In practical applications, a common criterion often used is that a dataset is considered imbalanced when the minority class samples are less than 10% of the majority class samples. In this study, we used 10% of the entire KDD99 dataset as the original dataset, which consists of 494,016 data instances. In the KDD99 dataset, the quantities of Normal, DoS, Probe, R2L, and U2R data types are 97,278, 392,498, 4107, 86, and 52, respectively. The U2R data type accounts for only 0.01% of the entire dataset, significantly impacting the performance of the classifier. It is inappropriate to solely use oversampling or undersampling. Therefore, we propose a novel hybrid sampling algorithm called BSGM, which combines undersampling based on GMM clustering and oversampling using Borderline-SMOTE to balance the dataset.

First, calculate the mean value, denoted as $I_{mean}$, of the training set data N and data category C. The calculation formula is shown in Equation (2).

(2)$I_{mean}=int\frac{N}{C}$

For data types smaller than $I_{mean}$, Borderline-SMOTE is applied to perform oversampling, bringing the minority class data to a unified quantity. It is not a simple replication of data but rather identifies the K nearest neighbors for each minority class sample and categorizes them into pure minority class samples, borderline samples, and noise samples. Borderline samples refer to samples between the minority and majority classes, while noise samples are minority-class samples present within the majority-class data. Borderline-SMOTE only samples the borderline samples by calculating a synthetic factor based on the differences between the borderline samples and their K nearest neighbors. This synthetic factor is then multiplied by a weight coefficient, which is determined using the number of minority class samples among the K nearest neighbors of the borderline samples. Using the synthetic factor and weight coefficient, new samples are generated via linear interpolation.

For data types larger than $I_{mean}$, GMM is employed to cluster the data into C data clusters. A certain proportion of data is extracted from each data cluster, and a new dataset is synthesized. Finally, the data obtained from Borderline-SMOTE and GMM clustering undersampling are merged to form a balanced dataset. GMM is a probabilistic model that combines multiple single Gaussian distributions. It is widely used in tasks such as data clustering, anomaly detection, and density estimation. In GMM, each Gaussian distribution is called a component and is described with its mean, weight parameters, and covariance matrix. Data points can be assigned to different components, and the weight parameters of each component represent its importance in the entire model. Assuming there are K components, the probability density function of GMM can be written as follows:

(3)$p\left(x\right)={\sum }_{k=1}^K{\alpha }_{k}N\left(x\right|{\mu }_k,{\Sigma }_k)$

The objective of the Gaussian Mixture Model (GMM) is to estimate the model parameters by maximizing the likelihood function of the observed data. This is typically achieved using the Expectation–Maximization (EM) algorithm. The EM algorithm is an iterative algorithm that alternates between two steps: the Expectation (E) step and the Maximization (M) step. In the E step, the posterior probabilities of each data point belonging to each component are computed. According to Bayes’ theorem, the posterior probability of data point xi belonging to the k-th component can be expressed as follows:

(4)${ \gamma }_{ik}=\frac{{\alpha }_{k}N\left({\chi }_i\right|{\mu }_k,{\Sigma }_k)}{{\sum }_{j=1}^k{\alpha }_{j}N\left({\chi }_i\right|{\mu }_k,{\Sigma }_j)}$

In the M step, these posterior probabilities are used to update the model parameters, particularly the weight parameters, means, and covariance matrices of each component. Finally, in the E step, the updated parameters are used, and the E and M steps are repeated until convergence. In GMM, the EM algorithm is often run multiple times with different random initial parameters, and the model with the highest likelihood value is selected as the final model. In summary, GMM is a flexible and powerful model that can be used for various data analysis and modeling tasks.

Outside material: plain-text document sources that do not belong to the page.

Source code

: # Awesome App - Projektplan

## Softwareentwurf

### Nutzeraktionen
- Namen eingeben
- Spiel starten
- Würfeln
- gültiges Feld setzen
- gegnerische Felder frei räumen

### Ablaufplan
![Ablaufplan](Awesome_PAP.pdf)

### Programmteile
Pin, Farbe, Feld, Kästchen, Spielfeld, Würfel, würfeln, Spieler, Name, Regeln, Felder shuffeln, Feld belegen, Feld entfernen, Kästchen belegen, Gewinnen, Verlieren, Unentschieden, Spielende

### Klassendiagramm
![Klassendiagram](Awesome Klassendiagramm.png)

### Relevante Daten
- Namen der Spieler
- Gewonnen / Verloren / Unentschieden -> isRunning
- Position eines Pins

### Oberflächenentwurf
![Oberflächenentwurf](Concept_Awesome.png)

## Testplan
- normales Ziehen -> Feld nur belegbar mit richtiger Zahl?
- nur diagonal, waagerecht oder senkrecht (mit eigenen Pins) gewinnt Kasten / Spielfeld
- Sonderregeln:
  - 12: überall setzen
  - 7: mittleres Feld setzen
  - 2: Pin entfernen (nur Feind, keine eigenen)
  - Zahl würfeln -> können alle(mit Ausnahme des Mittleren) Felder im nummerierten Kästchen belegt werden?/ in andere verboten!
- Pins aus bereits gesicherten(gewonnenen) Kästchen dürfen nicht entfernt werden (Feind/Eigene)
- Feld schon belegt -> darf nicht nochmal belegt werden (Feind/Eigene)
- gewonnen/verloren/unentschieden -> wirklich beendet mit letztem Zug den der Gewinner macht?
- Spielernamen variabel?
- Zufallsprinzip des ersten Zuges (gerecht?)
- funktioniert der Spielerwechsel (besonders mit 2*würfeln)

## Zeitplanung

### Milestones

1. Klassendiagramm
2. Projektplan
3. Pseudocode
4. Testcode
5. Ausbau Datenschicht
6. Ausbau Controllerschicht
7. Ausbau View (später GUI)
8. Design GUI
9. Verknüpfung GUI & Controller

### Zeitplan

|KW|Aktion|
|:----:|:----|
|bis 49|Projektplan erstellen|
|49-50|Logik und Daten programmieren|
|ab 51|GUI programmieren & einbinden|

We only perform BSGM mixed sampling on the training set D = {$D_i$, i = 1, 2, …, C}. If the data volume of $D_i$ is less than $I_{mean}$, we use Borderline-SMOTE to oversample $D_i$ by a certain ratio, resulting in dataset $D_i^{\prime }$. If the data volume of $D_i$ is greater than $I_{mean}$, we use GMM to cluster $D_i$ into C data clusters and then extract a portion of data from each cluster, merging them into dataset $D_i^{″}$. Finally, we combine dataset $D_i^{\prime }$ and dataset $D_i^{″}$ to obtain a balanced dataset $D^{\prime }$. Algorithm 1 provides the pseudocode for the BSGM algorithm.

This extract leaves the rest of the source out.